◆ **Instructions to follow**:
The expected output is exactly the lines below, starting at the line with "- **Theme** - choose the app color theme." and ending at the line with "- **Input Folder**", both included; no other line belongs in it.
▼▼▼
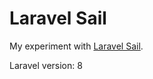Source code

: # Laravel Sail

My experiment with [Laravel Sail](https://laravel.com/docs/8.x/sail).

Laravel version: 8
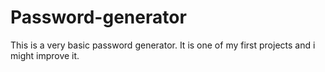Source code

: # Password-generator
This is a very basic password generator.
It is one of my first projects and i might improve it.
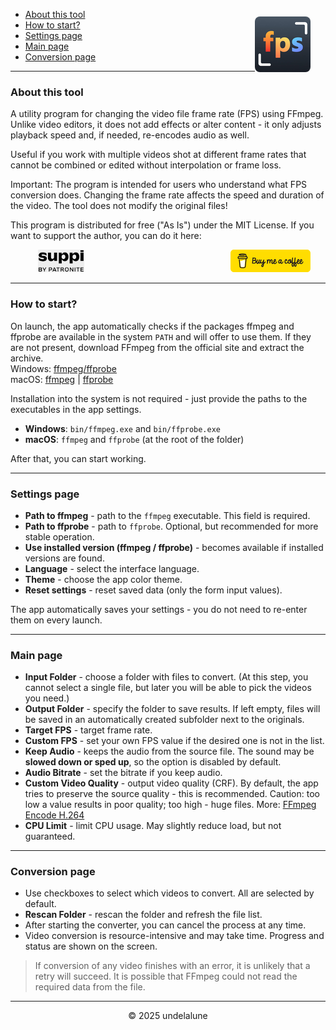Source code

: - [About this tool](#about-this-tool) <img src="logo.png" style="border-radius: 8px; float: right; margin-right:24px; margin-top:12px; height: 89px; " alt="Free FPS Logo" />
- [How to start?](#how-to-start)
- [Settings page](#settings-page)
- [Main page](#main-page)
- [Conversion page](#processing-page)

---

<a id="about-this-tool"></a>
### About this tool

A utility program for changing the video file frame rate (FPS) using FFmpeg. Unlike video editors, it does not add effects or alter content - it only adjusts playback speed and, if needed, re-encodes audio as well.

Useful if you work with multiple videos shot at different frame rates that cannot be combined or edited without interpolation or frame loss.

Important:
The program is intended for users who understand what FPS conversion does. Changing the frame rate affects the speed and duration of the video. The tool does not modify the original files!

This program is distributed for free ("As Is") under the MIT License.
If you want to support the author, you can do it here:

<a href="https://buymeacoffee.com/undelalune" target="_blank" rel="noopener" title="Go to buymeacoffee.com">
<img src="bmc-logo.svg" style="float: right; margin-right:24px; height: 36px; alt="bmc Logo" />
</a>

<a href="https://suppi.pl/undelalune" target="_blank" rel="noopener" title="Go to suppi.pl">
<img src="suppi-logo.svg" style="margin-left:44px; height: 36px;" alt="suppi Logo" />
</a>

<br>

---

<a id="how-to-start"></a>
### How to start?

On launch, the app automatically checks if the packages ffmpeg and ffprobe are available in the system `PATH` and will offer to use them.
If they are not present, download FFmpeg from the official site and extract the archive.<br>
Windows: <a href="https://www.gyan.dev/ffmpeg/builds/ffmpeg-release-essentials.zip" target="_blank" rel="noopener" title="Download ffmpeg/ffprobe archive">ffmpeg/ffprobe</a><br>
macOS: <a href="https://evermeet.cx/ffmpeg/ffmpeg-8.0.zip" target="_blank" rel="noopener" title="Download ffmpeg">ffmpeg</a> |
<a href="https://evermeet.cx/ffmpeg/ffprobe-8.0.zip" target="_blank" rel="noopener" title="Download ffprobe archive">ffprobe</a>

Installation into the system is not required - just provide the paths to the executables in the app settings.

- **Windows**: `bin/ffmpeg.exe` and `bin/ffprobe.exe`
- **macOS**: `ffmpeg` and `ffprobe` (at the root of the folder)

After that, you can start working.

---

<a id="settings-page"></a>
### Settings page

- **Path to ffmpeg** - path to the `ffmpeg` executable. This field is required.
- **Path to ffprobe** - path to `ffprobe`. Optional, but recommended for more stable operation.
- **Use installed version (ffmpeg / ffprobe)** - becomes available if installed versions are found.
- **Language** - select the interface language.
- **Theme** - choose the app color theme.
- **Reset settings** - reset saved data (only the form input values).

The app automatically saves your settings - you do not need to re-enter them on every launch.

---

<a id="main-page"></a>
### Main page

- **Input Folder** - choose a folder with files to convert. (At this step, you cannot select a single file, but later you will be able to pick the videos you need.)
- **Output Folder** - specify the folder to save results. If left empty, files will be saved in an automatically created subfolder next to the originals.
- **Target FPS** - target frame rate.
- **Custom FPS** - set your own FPS value if the desired one is not in the list.
- **Keep Audio** - keeps the audio from the source file. The sound may be **slowed down or sped up**, so the option is disabled by default.
- **Audio Bitrate** - set the bitrate if you keep audio.
- **Custom Video Quality** - output video quality (CRF). By default, the app tries to preserve the source quality - this is recommended.
  Caution: too low a value results in poor quality; too high - huge files. More: [FFmpeg Encode H.264](https://trac.ffmpeg.org/wiki/Encode/H.264)
- **CPU Limit** - limit CPU usage. May slightly reduce load, but not guaranteed.

---

<a id="processing-page"></a>
### Conversion page

- Use checkboxes to select which videos to convert. All are selected by default.
- **Rescan Folder** - rescan the folder and refresh the file list.
- After starting the converter, you can cancel the process at any time.
- Video conversion is resource-intensive and may take time. Progress and status are shown on the screen.

> If conversion of any video finishes with an error, it is unlikely that a retry will succeed.
> It is possible that FFmpeg could not read the required data from the file.

---

<p style="text-align:center;">© 2025 undelalune</p>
▲▲▲
◆ **Problem solution**:
- **Theme** - choose the app color theme.
- **Reset settings** - reset saved data (only the form input values).

The app automatically saves your settings - you do not need to re-enter them on every launch.

---

<a id="main-page"></a>
### Main page

- **Input Folder** - choose a folder with files to convert. (At this step, you cannot select a single file, but later you will be able to pick the videos you need.)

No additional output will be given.